- [YOUR GOAL]: The reply should consist of the full listing, written out exactly.
DATA IN THIS EXERCISE Block Start
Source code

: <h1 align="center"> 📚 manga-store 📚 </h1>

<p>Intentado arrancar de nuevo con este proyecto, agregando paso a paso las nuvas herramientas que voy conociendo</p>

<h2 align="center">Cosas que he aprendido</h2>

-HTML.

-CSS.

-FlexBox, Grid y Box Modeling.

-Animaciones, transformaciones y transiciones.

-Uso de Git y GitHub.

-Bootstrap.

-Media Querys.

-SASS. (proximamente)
DATA IN THIS EXERCISE Block End
- [EXERCISE SOLUTION]:
Source code

: <h1 align="center"> 📚 manga-store 📚 </h1>

<p>Intentado arrancar de nuevo con este proyecto, agregando paso a paso las nuvas herramientas que voy conociendo</p>

<h2 align="center">Cosas que he aprendido</h2>

-HTML.

-CSS.

-FlexBox, Grid y Box Modeling.

-Animaciones, transformaciones y transiciones.

-Uso de Git y GitHub.

-Bootstrap.

-Media Querys.

-SASS. (proximamente)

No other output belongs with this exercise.